M. A. Saucedo-Espinosa [1], M. Rauch [1], B. H. Lapizco-Encinas [2],
[1] Department of Microsystems Engineering, Rochester Institute of Technology, Rochester, NY, USA
[2] Department of Biomedical Engineering, Rochester Institute of Technology, Rochester, NY, USA
Published in 2015

Insulator-based dielectrophoresis (iDEP) employs arrays of electrically insulator posts in a microfluidic device to create dielectrophoretic forces that affect particle movement (Figure 1). The trapping performance of iDEP devices involves a careful balance between electrokinetics (EK) and dielectrophoresis (DEP), where EK is the superposition of electroosmosis (EO) and electrophoresis (EP). The design of the insulator posts is crucial for their dielectrophoretic performance. However, the a priori selection of an optimal design is challenging, given the large combinatory of geometrical parameters (e.g., shape, length and width) and arrangement (e.g., lateral and longitudinal spacing) of the insulator posts [1].

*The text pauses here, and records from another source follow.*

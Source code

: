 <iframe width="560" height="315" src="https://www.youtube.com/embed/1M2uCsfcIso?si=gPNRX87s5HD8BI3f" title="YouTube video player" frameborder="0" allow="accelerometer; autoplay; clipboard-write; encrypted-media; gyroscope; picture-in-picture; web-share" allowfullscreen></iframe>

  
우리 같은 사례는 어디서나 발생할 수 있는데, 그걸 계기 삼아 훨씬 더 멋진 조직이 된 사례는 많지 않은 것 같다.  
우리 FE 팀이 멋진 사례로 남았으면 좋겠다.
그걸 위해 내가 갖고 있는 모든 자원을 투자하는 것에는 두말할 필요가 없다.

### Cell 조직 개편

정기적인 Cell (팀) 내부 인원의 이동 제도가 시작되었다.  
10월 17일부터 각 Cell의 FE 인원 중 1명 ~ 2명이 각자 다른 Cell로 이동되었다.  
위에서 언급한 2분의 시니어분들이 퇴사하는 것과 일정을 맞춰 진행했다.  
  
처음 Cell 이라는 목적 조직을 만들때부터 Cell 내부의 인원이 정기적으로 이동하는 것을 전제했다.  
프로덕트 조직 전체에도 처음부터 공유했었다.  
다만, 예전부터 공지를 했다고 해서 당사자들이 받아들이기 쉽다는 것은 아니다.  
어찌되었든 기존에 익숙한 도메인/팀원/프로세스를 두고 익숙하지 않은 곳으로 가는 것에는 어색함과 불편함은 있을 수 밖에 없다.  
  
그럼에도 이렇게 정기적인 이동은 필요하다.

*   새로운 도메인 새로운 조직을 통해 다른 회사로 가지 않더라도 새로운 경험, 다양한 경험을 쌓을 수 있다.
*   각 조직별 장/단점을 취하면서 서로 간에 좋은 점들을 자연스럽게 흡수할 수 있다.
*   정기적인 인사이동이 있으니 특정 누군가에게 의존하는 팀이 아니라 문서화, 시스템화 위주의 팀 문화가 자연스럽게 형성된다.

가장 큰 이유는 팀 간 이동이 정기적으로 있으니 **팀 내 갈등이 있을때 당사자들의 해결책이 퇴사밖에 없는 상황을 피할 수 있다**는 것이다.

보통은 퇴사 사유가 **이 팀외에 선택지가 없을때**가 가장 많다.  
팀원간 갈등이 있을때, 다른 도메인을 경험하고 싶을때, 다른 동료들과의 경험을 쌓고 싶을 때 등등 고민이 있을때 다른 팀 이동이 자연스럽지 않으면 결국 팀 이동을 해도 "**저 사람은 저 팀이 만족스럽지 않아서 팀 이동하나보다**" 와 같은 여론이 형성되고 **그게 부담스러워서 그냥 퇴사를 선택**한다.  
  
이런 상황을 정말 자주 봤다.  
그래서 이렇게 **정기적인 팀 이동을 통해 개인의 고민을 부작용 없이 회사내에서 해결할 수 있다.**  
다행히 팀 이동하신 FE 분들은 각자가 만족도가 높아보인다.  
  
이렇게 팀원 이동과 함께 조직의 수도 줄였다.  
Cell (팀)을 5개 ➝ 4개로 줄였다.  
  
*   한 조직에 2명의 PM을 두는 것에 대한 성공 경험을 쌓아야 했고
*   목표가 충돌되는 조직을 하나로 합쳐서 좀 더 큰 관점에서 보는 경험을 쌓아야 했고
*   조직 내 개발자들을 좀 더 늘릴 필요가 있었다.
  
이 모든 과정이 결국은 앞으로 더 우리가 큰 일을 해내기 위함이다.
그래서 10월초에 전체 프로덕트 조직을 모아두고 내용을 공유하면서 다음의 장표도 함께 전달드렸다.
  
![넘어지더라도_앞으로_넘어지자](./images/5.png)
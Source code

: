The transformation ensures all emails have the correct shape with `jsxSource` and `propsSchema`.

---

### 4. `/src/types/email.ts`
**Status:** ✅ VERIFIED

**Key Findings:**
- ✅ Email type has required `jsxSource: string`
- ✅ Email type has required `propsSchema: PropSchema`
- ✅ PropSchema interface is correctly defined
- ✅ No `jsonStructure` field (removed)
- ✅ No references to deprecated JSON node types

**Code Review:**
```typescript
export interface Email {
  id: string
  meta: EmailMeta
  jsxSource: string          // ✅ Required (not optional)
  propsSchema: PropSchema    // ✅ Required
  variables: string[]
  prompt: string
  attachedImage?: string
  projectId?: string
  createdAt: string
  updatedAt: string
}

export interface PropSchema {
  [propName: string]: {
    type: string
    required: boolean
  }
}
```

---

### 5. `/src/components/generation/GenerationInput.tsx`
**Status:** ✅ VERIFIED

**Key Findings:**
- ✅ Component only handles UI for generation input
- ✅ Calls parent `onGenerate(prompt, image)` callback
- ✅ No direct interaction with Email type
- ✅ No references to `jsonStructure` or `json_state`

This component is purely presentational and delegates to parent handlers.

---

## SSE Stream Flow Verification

A parametric variation study was conducted to elucidate the set of design parameters that improve the trapping capacity of iDEP devices. The Laplace equation was solved using the AC/DC Module of COMSOL Multiphysics® software to estimate the distribution of the electric field, as well as the particle net force and velocity, within the array of insulator posts.

The parametric variation was used to design pseudo-optimal devices that enhance particle trapping and enrichment. The experimental trapping capacity of the pseudo-optimal designs is presented and discussed, showing a significant decrease in power consumption. The findings from this work provide a systematic approach towards the design of high performance iDEP devices for their lab-on-a-chip integration.